I often see my children hold a question while trying to listen, and I see how it distracts them. They get so frustrated waiting that they blurt or speak over others. Like many parents, I try to teach them to avoid being a self-focused listener whose “own stuff” interferes with their listening. This is hard, and my children struggle with it because they don’t want to forget their own questions or they feel what they have to say is too important to wait.
We all struggle with this. As a lawyer, I have to be an effective listener, which also means finding the best balance between confidently counseling clients, who pay me for my expertise, and exercising humility because my law degree did not bestow upon me a monopoly on good ideas or an all-knowing power to sense my clients’ issues. I need to know when to defer and how to remain quiet and open to my clients’ ideas. My position as an advisor should not become an exercise of vanity at the expense of humility. My clients deserve a lawyer who listens (not just hears them and takes notes) but engages them in a comfortable conversation and a healthy exchange of ideas.

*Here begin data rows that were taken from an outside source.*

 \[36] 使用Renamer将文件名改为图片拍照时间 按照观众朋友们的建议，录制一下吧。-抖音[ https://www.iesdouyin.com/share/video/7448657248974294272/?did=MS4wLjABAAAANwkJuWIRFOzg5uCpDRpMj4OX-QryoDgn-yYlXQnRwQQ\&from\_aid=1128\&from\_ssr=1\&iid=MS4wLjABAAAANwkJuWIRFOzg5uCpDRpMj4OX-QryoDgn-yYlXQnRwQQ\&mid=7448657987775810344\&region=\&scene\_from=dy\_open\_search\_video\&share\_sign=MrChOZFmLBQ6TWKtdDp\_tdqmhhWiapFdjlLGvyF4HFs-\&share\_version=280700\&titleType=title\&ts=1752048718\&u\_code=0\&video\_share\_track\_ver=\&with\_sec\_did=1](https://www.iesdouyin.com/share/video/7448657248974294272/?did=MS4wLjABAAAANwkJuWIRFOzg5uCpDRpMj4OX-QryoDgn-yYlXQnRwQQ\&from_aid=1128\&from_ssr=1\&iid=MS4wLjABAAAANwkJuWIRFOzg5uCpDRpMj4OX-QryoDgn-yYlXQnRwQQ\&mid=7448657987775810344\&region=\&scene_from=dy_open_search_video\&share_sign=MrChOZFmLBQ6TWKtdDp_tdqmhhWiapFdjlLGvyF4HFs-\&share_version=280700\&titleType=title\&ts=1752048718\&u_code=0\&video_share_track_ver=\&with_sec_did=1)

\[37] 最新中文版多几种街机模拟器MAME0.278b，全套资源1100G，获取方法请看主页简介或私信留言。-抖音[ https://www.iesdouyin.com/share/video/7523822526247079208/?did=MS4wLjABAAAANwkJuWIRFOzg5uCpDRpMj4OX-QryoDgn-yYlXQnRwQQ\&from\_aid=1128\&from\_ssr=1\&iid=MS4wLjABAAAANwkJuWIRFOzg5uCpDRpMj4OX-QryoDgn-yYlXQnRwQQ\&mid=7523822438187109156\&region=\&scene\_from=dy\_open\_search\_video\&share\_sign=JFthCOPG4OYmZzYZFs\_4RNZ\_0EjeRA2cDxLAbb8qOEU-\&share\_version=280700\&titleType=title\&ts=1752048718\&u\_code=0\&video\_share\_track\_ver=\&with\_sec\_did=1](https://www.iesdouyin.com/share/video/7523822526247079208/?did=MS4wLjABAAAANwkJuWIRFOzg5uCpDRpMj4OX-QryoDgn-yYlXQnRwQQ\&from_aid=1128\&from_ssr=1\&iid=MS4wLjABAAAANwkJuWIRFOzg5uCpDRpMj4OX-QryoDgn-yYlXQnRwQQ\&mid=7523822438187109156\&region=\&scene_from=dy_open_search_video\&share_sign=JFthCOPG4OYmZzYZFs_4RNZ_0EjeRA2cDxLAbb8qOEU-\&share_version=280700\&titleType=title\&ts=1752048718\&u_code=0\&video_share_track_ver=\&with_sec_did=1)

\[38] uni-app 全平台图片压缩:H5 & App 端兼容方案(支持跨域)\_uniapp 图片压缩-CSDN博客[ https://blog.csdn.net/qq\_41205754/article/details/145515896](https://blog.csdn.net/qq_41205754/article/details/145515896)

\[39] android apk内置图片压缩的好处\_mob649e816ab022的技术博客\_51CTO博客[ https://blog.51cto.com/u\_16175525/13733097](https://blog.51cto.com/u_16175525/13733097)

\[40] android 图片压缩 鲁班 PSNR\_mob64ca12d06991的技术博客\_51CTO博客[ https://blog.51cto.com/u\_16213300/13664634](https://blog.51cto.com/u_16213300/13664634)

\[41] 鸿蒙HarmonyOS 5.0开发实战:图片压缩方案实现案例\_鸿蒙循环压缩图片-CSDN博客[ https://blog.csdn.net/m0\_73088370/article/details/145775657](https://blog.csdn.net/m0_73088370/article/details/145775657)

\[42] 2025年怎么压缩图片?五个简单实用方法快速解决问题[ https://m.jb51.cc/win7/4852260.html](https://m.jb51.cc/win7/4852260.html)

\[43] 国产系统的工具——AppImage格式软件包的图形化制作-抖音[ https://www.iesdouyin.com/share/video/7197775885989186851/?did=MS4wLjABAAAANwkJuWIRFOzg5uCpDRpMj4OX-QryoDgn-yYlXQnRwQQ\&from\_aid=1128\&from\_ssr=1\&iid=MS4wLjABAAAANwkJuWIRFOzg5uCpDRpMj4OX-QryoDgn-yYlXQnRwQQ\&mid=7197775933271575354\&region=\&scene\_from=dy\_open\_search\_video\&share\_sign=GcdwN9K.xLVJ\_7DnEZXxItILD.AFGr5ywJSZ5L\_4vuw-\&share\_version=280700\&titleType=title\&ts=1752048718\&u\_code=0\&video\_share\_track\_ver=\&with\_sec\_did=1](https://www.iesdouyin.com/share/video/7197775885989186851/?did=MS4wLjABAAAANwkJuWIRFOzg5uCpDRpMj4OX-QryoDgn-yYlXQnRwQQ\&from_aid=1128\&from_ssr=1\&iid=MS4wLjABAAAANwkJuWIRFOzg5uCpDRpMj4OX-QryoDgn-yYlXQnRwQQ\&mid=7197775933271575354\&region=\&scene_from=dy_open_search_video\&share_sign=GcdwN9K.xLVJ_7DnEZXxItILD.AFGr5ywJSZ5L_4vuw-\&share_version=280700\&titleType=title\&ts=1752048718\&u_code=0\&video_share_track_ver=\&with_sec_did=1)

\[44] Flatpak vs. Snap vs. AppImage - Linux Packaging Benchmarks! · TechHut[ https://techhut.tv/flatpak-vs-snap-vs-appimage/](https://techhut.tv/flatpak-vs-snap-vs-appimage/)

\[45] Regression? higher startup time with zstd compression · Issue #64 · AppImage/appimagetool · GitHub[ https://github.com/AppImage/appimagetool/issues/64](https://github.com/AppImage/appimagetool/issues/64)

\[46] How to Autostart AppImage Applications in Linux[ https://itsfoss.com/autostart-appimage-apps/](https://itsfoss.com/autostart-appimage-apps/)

Listening acumen takes training, discipline, and practice. I draw what I learned about listening in college while I was part of EARS at Cornell, and I don’t know where I would be without it. EARS stands for Empathy, Assistance, and Referral Service. It’s a peer-led counseling service for the Cornell community. What I learned from my EARS training, I use every day.
Empathy is at the heart of effective listening. While compassion is important to empathy (just as attentiveness is important to hearing everything said), empathy is more than just compassion. Empathy demands that you try to walk a mile in someone else’s shoes and see things through someone else’s eyes. It means you must actively observe the speaker’s word choices, gestures, tone, and body language. It means you repeat back or paraphrase what you hear to gauge your own understanding and make the speaker feel validated because you understand. It takes discipline and practice to master this.

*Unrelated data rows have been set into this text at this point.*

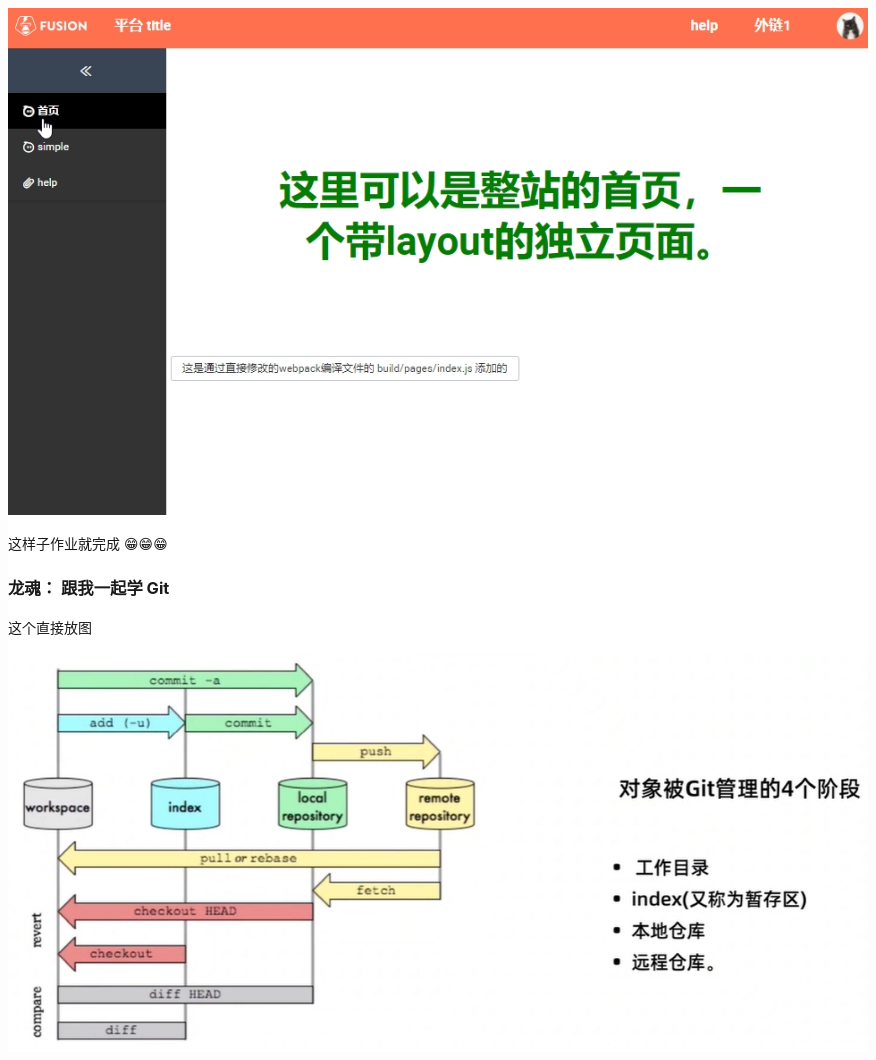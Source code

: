 ![](./../.vuepress/img01/2-3.jpg)

这样子作业就完成 😁😁😁

### 龙魂： 跟我一起学 Git

这个直接放图

![](./../.vuepress/img01/2-4.jpg)
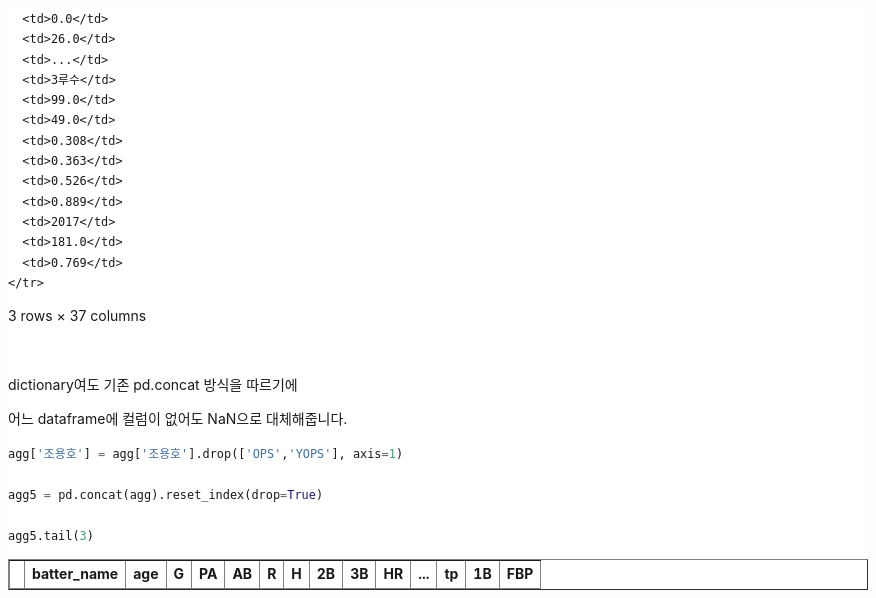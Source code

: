       <td>0.0</td>
      <td>26.0</td>
      <td>...</td>
      <td>3루수</td>
      <td>99.0</td>
      <td>49.0</td>
      <td>0.308</td>
      <td>0.363</td>
      <td>0.526</td>
      <td>0.889</td>
      <td>2017</td>
      <td>181.0</td>
      <td>0.769</td>
    </tr>
  </tbody>
</table>
<p>3 rows × 37 columns</p>
</div>

<br/>

dictionary여도 기존 pd.concat 방식을 따르기에

어느 dataframe에 컬럼이 없어도 NaN으로 대체해줍니다.


```python
agg['조용호'] = agg['조용호'].drop(['OPS','YOPS'], axis=1)

agg5 = pd.concat(agg).reset_index(drop=True)

agg5.tail(3)
```




<div>
<style scoped>
    .dataframe tbody tr th:only-of-type {
        vertical-align: middle;
    }

    .dataframe tbody tr th {
        vertical-align: top;
    }

    .dataframe thead th {
        text-align: right;
    }
</style>
<table border="1" class="dataframe">
  <thead>
    <tr style="text-align: right;">
      <th></th>
      <th>batter_name</th>
      <th>age</th>
      <th>G</th>
      <th>PA</th>
      <th>AB</th>
      <th>R</th>
      <th>H</th>
      <th>2B</th>
      <th>3B</th>
      <th>HR</th>
      <th>...</th>
      <th>tp</th>
      <th>1B</th>
      <th>FBP</th>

As my children hear me say, you have to be willing to let go to listen. Your question or comment may be awesome, but at the risk of forgetting it, you must acknowledge that others may have an equally wonderful idea, and you must value the exchange more than the satisfaction of making your points. You also have to be willing to let go of your ego, which can be especially challenging for lawyers who are the subject matter expert. This is why empathy is so important to effective listening, and why empathy can be a difficult mental shift from focusing on yourself to others.
Many of us can agree that effective listening is an important tool in any lawyer’s toolbox, but its value exceeds the obvious ability to gather facts, learn a client’s motivations, and understand a client’s goals. It’s really a win-win for the lawyer and client because lawyers who listen effectively find their clients are more likely to listen back (and come back for more advice).